- _Exercise goal_:
Would you return exactly the lines below from the line with "Specifies if the" through the line with "this template uses", both included, and nothing else, leaving out the pictures?

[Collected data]
★ ★ ★
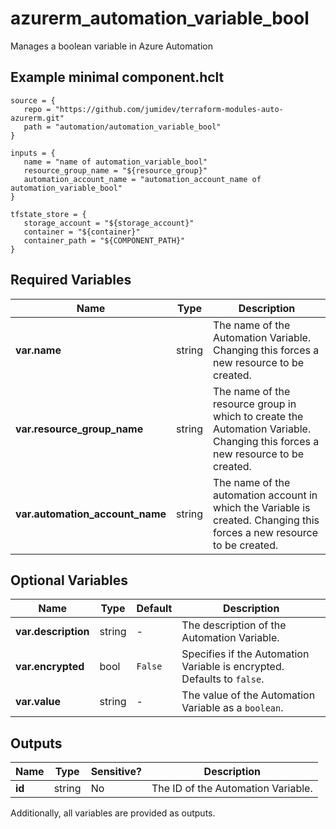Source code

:# azurerm_automation_variable_bool

Manages a boolean variable in Azure Automation

## Example minimal component.hclt

```hcl
source = {
   repo = "https://github.com/jumidev/terraform-modules-auto-azurerm.git" 
   path = "automation/automation_variable_bool" 
}

inputs = {
   name = "name of automation_variable_bool" 
   resource_group_name = "${resource_group}" 
   automation_account_name = "automation_account_name of automation_variable_bool" 
}

tfstate_store = {
   storage_account = "${storage_account}" 
   container = "${container}" 
   container_path = "${COMPONENT_PATH}" 
}

```

## Required Variables

| Name | Type |  Description |
| ---- | --------- |  ----------- |
| **var.name** | string |  The name of the Automation Variable. Changing this forces a new resource to be created. | 
| **var.resource_group_name** | string |  The name of the resource group in which to create the Automation Variable. Changing this forces a new resource to be created. | 
| **var.automation_account_name** | string |  The name of the automation account in which the Variable is created. Changing this forces a new resource to be created. | 

## Optional Variables

| Name | Type |  Default  |  Description |
| ---- | --------- |  ----------- | ----------- |
| **var.description** | string |  -  |  The description of the Automation Variable. | 
| **var.encrypted** | bool |  `False`  |  Specifies if the Automation Variable is encrypted. Defaults to `false`. | 
| **var.value** | string |  -  |  The value of the Automation Variable as a `boolean`. | 



## Outputs

| Name | Type | Sensitive? | Description |
| ---- | ---- | --------- | --------- |
| **id** | string | No  | The ID of the Automation Variable. | 

Additionally, all variables are provided as outputs.
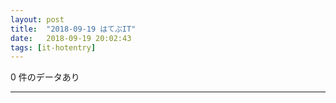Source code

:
 ```yaml
---
layout: post
title:  "2018-09-19 はてぶIT"
date:   2018-09-19 20:02:43
tags: [it-hotentry]
---
```

0 件のデータあり

<hr>
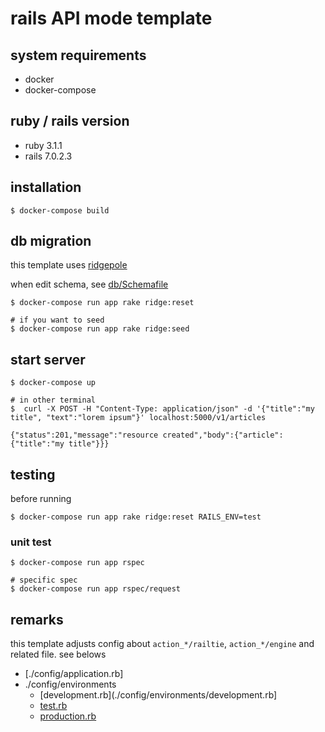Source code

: # rails API mode template

## system requirements

* docker
* docker-compose

## ruby / rails version

* ruby 3.1.1
* rails 7.0.2.3

## installation

```
$ docker-compose build
```

## db migration

this template uses [ridgepole](https://github.com/ridgepole/ridgepole)

when edit schema, see [db/Schemafile](./db/Schemafile)

```
$ docker-compose run app rake ridge:reset

# if you want to seed
$ docker-compose run app rake ridge:seed
```

## start server

```
$ docker-compose up

# in other terminal
$  curl -X POST -H "Content-Type: application/json" -d '{"title":"my title", "text":"lorem ipsum"}' localhost:5000/v1/articles

{"status":201,"message":"resource created","body":{"article":{"title":"my title"}}}
```

## testing

before running

```
$ docker-compose run app rake ridge:reset RAILS_ENV=test
```

### unit test

```
$ docker-compose run app rspec

# specific spec
$ docker-compose run app rspec/request
```

## remarks

this template adjusts config about `action_*/railtie`, `action_*/engine` and related file. see belows 

* [./config/application.rb]
* ./config/environments
  * [development.rb](./config/environments/development.rb]
  * [test.rb](./config/environments/test.rb)
  * [production.rb](./config/environments/production.rb)
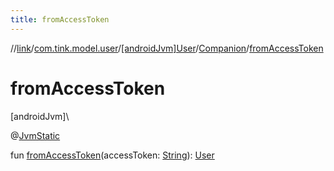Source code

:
 ```yaml
---
title: fromAccessToken
---
```

//[link](../../../../index.html)/[com.tink.model.user](../../index.html)/[[androidJvm]User](../index.html)/[Companion](index.html)/[fromAccessToken](from-access-token.html)



# fromAccessToken



[androidJvm]\




@[JvmStatic](https://kotlinlang.org/api/latest/jvm/stdlib/kotlin.jvm/-jvm-static/index.html)



fun [fromAccessToken](from-access-token.html)(accessToken: [String](https://kotlinlang.org/api/latest/jvm/stdlib/kotlin/-string/index.html)): [User](../index.html)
★ ★ ★
- _Answer to this problem_:
| **var.encrypted** | bool |  `False`  |  Specifies if the Automation Variable is encrypted. Defaults to `false`. | 
| **var.value** | string |  -  |  The value of the Automation Variable as a `boolean`. | 



## Outputs

| Name | Type | Sensitive? | Description |
| ---- | ---- | --------- | --------- |
| **id** | string | No  | The ID of the Automation Variable. | 

Additionally, all variables are provided as outputs.
Source code

:
 ```yaml
---
layout: post
title:  "2018-09-19 はてぶIT"
date:   2018-09-19 20:02:43
tags: [it-hotentry]
---
```

0 件のデータあり

<hr>
Source code

: # rails API mode template

## system requirements

* docker
* docker-compose

## ruby / rails version

* ruby 3.1.1
* rails 7.0.2.3

## installation

```
$ docker-compose build
```

## db migration

this template uses [ridgepole](https://github.com/ridgepole/ridgepole)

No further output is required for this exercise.